### [Activity]
Check each line of the entries for "command" and report the ones that have it.

### [Information given]
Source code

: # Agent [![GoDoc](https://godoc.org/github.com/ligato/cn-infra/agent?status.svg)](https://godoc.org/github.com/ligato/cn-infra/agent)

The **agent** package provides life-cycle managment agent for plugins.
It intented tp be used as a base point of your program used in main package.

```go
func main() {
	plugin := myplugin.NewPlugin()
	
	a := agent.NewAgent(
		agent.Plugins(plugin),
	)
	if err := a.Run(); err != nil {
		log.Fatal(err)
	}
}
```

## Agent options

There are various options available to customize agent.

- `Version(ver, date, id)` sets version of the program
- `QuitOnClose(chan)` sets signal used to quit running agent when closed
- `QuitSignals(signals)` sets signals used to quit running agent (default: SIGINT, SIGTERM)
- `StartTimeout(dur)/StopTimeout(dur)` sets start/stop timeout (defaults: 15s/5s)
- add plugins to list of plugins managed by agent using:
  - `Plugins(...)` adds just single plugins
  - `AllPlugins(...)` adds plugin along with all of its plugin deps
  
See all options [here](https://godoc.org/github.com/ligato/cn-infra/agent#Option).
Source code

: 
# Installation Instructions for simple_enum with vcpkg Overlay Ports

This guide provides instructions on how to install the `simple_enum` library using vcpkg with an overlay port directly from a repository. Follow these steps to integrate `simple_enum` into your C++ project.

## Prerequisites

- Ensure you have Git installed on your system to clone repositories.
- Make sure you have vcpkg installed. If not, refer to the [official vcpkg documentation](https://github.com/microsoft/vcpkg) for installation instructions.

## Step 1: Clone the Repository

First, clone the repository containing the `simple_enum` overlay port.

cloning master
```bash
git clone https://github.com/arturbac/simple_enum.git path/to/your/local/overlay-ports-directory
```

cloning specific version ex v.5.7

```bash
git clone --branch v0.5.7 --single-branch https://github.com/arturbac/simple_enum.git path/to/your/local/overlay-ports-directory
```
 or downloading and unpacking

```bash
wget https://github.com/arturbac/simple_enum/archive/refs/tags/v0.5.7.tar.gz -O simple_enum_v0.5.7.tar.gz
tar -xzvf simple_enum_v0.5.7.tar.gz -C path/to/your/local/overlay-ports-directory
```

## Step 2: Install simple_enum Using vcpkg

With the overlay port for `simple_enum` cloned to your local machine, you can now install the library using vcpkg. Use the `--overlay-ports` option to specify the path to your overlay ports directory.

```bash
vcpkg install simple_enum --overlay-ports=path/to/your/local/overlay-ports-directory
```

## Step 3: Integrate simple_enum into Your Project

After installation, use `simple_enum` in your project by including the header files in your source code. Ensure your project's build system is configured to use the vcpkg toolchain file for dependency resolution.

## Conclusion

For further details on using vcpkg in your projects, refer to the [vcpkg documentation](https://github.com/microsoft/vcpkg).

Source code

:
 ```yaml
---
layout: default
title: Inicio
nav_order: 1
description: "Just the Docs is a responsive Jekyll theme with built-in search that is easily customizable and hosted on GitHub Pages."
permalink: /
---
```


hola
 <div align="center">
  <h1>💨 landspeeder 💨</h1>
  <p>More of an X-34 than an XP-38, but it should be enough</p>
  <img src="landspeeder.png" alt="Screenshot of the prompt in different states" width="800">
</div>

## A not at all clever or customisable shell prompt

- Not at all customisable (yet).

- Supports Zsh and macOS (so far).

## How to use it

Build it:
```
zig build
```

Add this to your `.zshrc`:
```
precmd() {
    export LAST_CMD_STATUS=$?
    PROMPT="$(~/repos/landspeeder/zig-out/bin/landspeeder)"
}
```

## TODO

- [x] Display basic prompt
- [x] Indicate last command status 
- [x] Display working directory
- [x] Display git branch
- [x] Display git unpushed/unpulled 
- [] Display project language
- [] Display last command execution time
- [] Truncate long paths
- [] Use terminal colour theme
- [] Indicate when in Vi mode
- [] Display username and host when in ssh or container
* * *
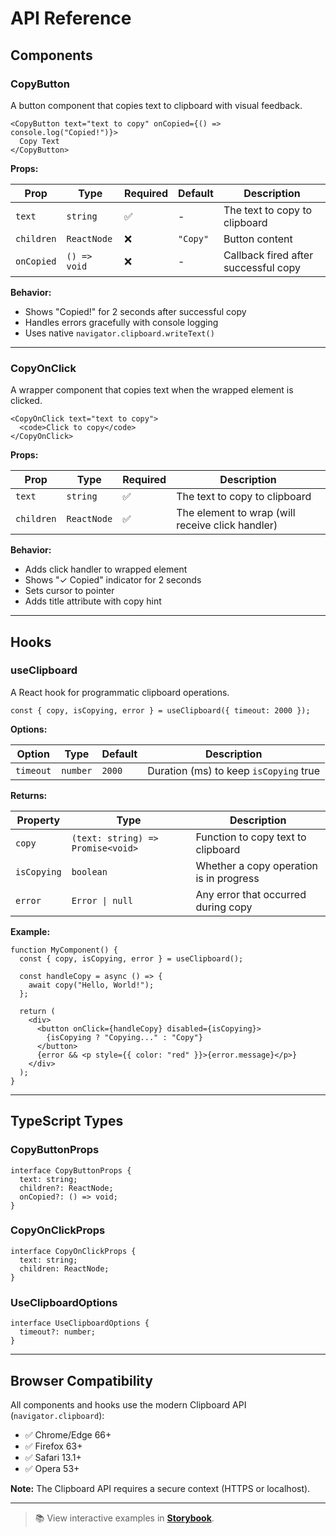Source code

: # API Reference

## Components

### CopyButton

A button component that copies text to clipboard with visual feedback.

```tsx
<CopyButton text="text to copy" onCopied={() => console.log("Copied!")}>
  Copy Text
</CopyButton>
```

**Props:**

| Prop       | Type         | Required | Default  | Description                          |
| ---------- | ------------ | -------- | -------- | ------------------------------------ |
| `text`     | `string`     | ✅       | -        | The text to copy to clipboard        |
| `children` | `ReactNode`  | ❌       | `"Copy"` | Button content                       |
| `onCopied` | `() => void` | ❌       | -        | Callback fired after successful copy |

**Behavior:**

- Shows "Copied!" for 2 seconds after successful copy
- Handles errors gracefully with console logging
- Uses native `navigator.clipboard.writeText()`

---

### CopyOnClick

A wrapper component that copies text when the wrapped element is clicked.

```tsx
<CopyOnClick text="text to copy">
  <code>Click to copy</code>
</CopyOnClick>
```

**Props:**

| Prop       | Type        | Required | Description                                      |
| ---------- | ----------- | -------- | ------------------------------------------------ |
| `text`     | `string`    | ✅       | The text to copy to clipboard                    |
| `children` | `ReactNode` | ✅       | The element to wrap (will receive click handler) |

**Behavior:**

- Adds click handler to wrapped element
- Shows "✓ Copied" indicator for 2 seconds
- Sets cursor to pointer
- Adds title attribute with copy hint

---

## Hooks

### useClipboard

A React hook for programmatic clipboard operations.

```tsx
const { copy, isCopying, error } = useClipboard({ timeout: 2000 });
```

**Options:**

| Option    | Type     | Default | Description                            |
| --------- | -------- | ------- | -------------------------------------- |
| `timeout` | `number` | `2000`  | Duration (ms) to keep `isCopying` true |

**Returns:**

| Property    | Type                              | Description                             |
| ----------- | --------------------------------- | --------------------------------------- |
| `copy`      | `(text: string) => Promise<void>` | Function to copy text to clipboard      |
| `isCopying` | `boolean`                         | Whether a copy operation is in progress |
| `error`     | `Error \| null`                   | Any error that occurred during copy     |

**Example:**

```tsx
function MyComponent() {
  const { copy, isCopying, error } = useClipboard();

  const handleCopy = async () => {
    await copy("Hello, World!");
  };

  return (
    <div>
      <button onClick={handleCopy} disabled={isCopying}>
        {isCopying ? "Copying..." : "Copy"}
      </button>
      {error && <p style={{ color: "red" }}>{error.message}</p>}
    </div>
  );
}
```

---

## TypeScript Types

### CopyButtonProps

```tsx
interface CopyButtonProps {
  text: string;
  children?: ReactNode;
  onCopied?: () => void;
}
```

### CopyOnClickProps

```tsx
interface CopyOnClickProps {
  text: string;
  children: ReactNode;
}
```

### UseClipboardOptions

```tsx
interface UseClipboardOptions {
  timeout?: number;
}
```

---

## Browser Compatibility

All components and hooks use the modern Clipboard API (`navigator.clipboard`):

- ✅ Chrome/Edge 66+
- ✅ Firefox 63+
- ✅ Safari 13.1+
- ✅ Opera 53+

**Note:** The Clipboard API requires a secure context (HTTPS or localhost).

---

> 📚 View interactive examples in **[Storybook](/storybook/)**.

### [Task output]
- [x] Indicate last command status 
- [] Display last command execution time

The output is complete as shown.